それに比べ、画像診断機器全盛の現代において、身体診察は徐々に軽視されてきているのは否めません。
僕自身の記憶でも、子どもの頃お医者さんに行くと、必ずシャツをめくって聴診器を当てられ、指でトントン叩かれていたことを思い出します。あれが「打診」だったというのはこの仕事をするようになって知りましたが、最近はクリニックに行ってもああいう診察をしない先生が多い気がします。
しかし、身体診察が今も診断に有用なのは論を待ちません。
CareNeTV番組『Dr.たけしの本当にスゴい症候診断』で世の臨床医を驚かした、Dr.たけしこと上田剛士先生は、「とくに」高齢者では身体診察の意義が大きいと言います。
なぜなら、高齢者では認知機能の低下などから病歴が不正確になりがちで、問診では診断に必要な情報が聞き出せない場合があります。
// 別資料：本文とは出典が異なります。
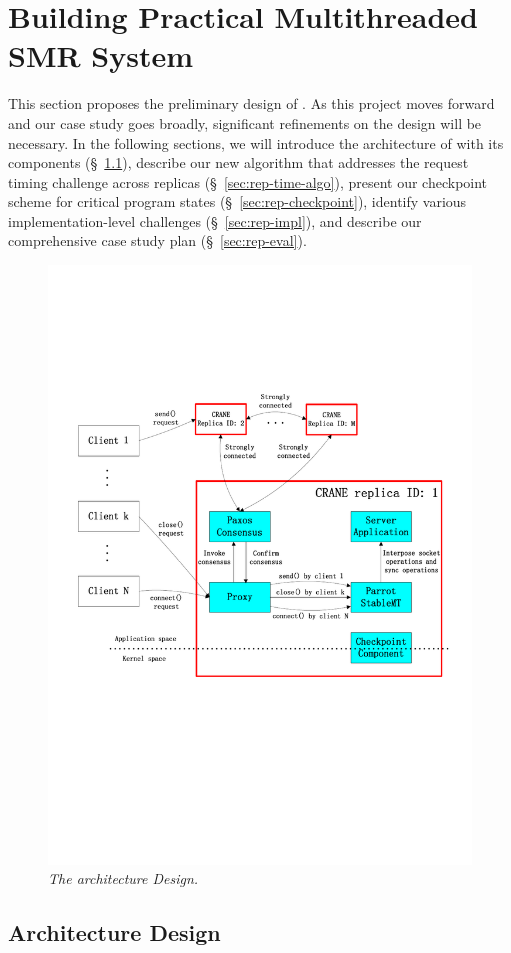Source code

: \section{Building Practical Multithreaded SMR System} \label{sec:crane-plan}

This section proposes the preliminary design of \crane. As this project moves
forward and our case study goes broadly, significant refinements on the design
will be necessary. In the following sections, we will introduce the architecture
of \crane with its components (\S~\ref{sec:rep-arch}), describe our new
algorithm that addresses the request timing challenge across replicas
(\S~\ref{sec:rep-time-algo}), present our checkpoint scheme for critical program
states (\S~\ref{sec:rep-checkpoint}), identify various implementation-level
challenges (\S~\ref{sec:rep-impl}), and describe our comprehensive case study
plan (\S~\ref{sec:rep-eval}). 

\begin{figure}[t]
\centering
\includegraphics[width=0.67\columnwidth]{figures/architecture}
\vspace{-.05in}
\caption{{\em The \crane architecture Design.}} \label{fig:arch}
\vspace{-.05in}
\end{figure}

\subsection{\crane Architecture Design} \label{sec:rep-arch}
また、高齢者では鑑別すべき疾患が多い一方、そもそも身体機能が衰えているため、検査をすると異常が出てしまい、その結果、また検査をするといったように、検査の結果に振り回される可能性があるからです。
そんな上田先生の思いを番組化したのが2018年にリリースした『Dr.たけしの本当にスゴい高齢者身体診察』。「発熱」「急性腹症」「心臓」「肺」「意識障害」「神経診察」という6つの症候・疾患領域で、身体診察の意義とテクニック、評価の仕方を実技付きで懇切丁寧に解説します。
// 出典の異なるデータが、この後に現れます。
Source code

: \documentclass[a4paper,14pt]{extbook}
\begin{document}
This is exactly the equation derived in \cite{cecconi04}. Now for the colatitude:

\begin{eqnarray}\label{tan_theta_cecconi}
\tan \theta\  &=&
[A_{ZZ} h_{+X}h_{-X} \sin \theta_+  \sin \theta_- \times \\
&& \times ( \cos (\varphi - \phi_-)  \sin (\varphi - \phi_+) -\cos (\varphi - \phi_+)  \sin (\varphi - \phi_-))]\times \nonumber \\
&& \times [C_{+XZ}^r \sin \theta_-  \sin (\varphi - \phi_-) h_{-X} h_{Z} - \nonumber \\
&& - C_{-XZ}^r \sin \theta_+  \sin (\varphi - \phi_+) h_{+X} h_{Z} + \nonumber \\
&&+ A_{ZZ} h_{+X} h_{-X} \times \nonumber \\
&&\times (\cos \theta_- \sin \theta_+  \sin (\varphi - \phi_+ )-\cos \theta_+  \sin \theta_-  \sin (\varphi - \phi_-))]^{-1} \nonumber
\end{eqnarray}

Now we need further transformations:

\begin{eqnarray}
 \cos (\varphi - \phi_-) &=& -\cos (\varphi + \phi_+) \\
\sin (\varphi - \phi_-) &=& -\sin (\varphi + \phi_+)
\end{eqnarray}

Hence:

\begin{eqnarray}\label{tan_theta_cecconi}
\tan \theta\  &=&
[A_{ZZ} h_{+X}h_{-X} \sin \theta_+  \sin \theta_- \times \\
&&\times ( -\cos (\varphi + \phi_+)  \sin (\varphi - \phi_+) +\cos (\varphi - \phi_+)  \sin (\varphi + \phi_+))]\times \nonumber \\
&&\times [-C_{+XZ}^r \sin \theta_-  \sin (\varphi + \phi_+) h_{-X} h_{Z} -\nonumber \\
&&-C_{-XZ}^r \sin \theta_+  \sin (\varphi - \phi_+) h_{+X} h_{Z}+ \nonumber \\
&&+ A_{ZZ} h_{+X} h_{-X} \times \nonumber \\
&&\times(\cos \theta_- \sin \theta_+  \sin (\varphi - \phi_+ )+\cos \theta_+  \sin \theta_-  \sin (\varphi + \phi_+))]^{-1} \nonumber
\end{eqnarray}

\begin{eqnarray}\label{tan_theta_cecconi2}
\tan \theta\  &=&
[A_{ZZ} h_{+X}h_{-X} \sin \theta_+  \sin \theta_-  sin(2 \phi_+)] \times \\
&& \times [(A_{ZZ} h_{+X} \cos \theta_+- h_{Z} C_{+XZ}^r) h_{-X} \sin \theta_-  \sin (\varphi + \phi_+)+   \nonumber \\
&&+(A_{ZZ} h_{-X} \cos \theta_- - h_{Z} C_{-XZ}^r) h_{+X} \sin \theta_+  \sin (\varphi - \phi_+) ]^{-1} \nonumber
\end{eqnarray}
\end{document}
上田先生ならではのエビデンスに基づき診断確率を上げる手法はそのままに、高齢者ならではの診察方法を伝授しているのも特徴です。たとえば、上肢脱力を評価するBarre試験などは認知機能が落ちている高齢者ではできない場合があります。では、そうした高齢者にも施行できる試験は何か? 簡単で、目から鱗が落ちるティップスがいっぱいです。
難しい心電図を瞬時に読めたり、CT画像からズバッと疾患を言い当てられる医師もカッコいいですが、そんな機械を使わなくても自分の身体を使って診断できてしまう医師はもっとカッコいい。そんな感想さえ抱いてしまう「本当にスゴい」1本です。